=== Document images with source code ===
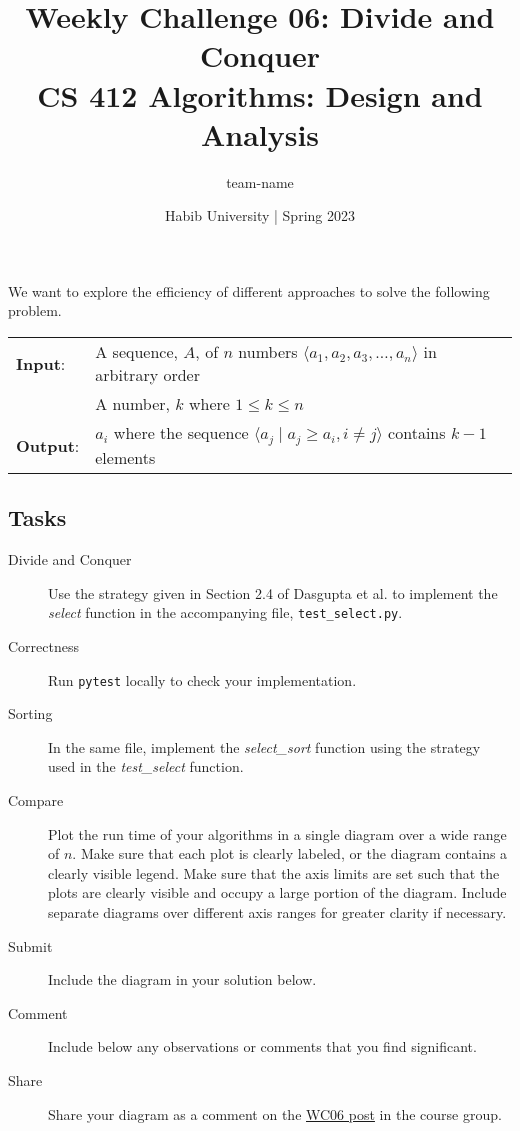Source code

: \documentclass[a4paper]{exam}
\title{Weekly Challenge 06: Divide and Conquer\\CS 412 Algorithms: Design and Analysis}
\author{team-name}  %
\date{Habib University | Spring 2023}
\begin{document}
\maketitle

\begin{questions}

  

  We want to explore the efficiency of different approaches to solve the following problem.

  \begin{tabular}{ll}
    \textbf{Input}: & A sequence, $A$, of $n$ numbers $\langle a_1, a_2, a_3, \ldots, a_n \rangle$ in arbitrary order \\
            & A number, $k$ where $1 \leq k \leq n$\\
    \textbf{Output}: & $a_i$ where the sequence $\langle a_j \mid a_j \geq a_i, i\neq j \rangle$ contains $k-1$ elements
  \end{tabular}
  \smallskip

  \subsection*{Tasks}
  \begin{description}
  \item[Divide and Conquer] Use the strategy given in Section 2.4 of Dasgupta et al. to implement the \textit{select} function in the accompanying file, \texttt{test\_select.py}.
  \item[Correctness] Run \texttt{pytest} locally to check your implementation.
  \item[Sorting] In the same file, implement the \textit{select\_sort} function using the strategy used in the \textit{test\_select} function.
  \item[Compare] Plot the run time of your algorithms in a single diagram over a wide range of $n$. Make sure that each plot is clearly labeled, or the diagram contains a clearly visible legend. Make sure that the axis limits are set such that the plots are clearly visible and occupy a large portion of the diagram. Include separate diagrams over different axis ranges for greater clarity if necessary.
  \item[Submit] Include the diagram in your solution below.
  \item[Comment] Include below any observations or comments that you find significant.
  \item[Share] Share your diagram as a comment on the \href{https://web.yammer.com/main/org/habib.edu.pk/threads/eyJfdHlwZSI6IlRocmVhZCIsImlkIjoiMjEzNDMyMjU5OTgxMzEyMCJ9}{WC06 post} in the course group.
  \end{description}
  
  \begin{solution}
  \end{solution}

\end{questions}
\end{document}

=== What to work on ===
In the copy, each entry above must match exactly, and no picture may be carried over.

=== Output of the task ===
Source code

: \documentclass[a4paper]{exam}
\title{Weekly Challenge 06: Divide and Conquer\\CS 412 Algorithms: Design and Analysis}
\author{team-name}  %
\date{Habib University | Spring 2023}
\begin{document}
\maketitle

\begin{questions}

  

  We want to explore the efficiency of different approaches to solve the following problem.

  \begin{tabular}{ll}
    \textbf{Input}: & A sequence, $A$, of $n$ numbers $\langle a_1, a_2, a_3, \ldots, a_n \rangle$ in arbitrary order \\
            & A number, $k$ where $1 \leq k \leq n$\\
    \textbf{Output}: & $a_i$ where the sequence $\langle a_j \mid a_j \geq a_i, i\neq j \rangle$ contains $k-1$ elements
  \end{tabular}
  \smallskip

  \subsection*{Tasks}
  \begin{description}
  \item[Divide and Conquer] Use the strategy given in Section 2.4 of Dasgupta et al. to implement the \textit{select} function in the accompanying file, \texttt{test\_select.py}.
  \item[Correctness] Run \texttt{pytest} locally to check your implementation.
  \item[Sorting] In the same file, implement the \textit{select\_sort} function using the strategy used in the \textit{test\_select} function.
  \item[Compare] Plot the run time of your algorithms in a single diagram over a wide range of $n$. Make sure that each plot is clearly labeled, or the diagram contains a clearly visible legend. Make sure that the axis limits are set such that the plots are clearly visible and occupy a large portion of the diagram. Include separate diagrams over different axis ranges for greater clarity if necessary.
  \item[Submit] Include the diagram in your solution below.
  \item[Comment] Include below any observations or comments that you find significant.
  \item[Share] Share your diagram as a comment on the \href{https://web.yammer.com/main/org/habib.edu.pk/threads/eyJfdHlwZSI6IlRocmVhZCIsImlkIjoiMjEzNDMyMjU5OTgxMzEyMCJ9}{WC06 post} in the course group.
  \end{description}
  
  \begin{solution}
  \end{solution}

\end{questions}
\end{document}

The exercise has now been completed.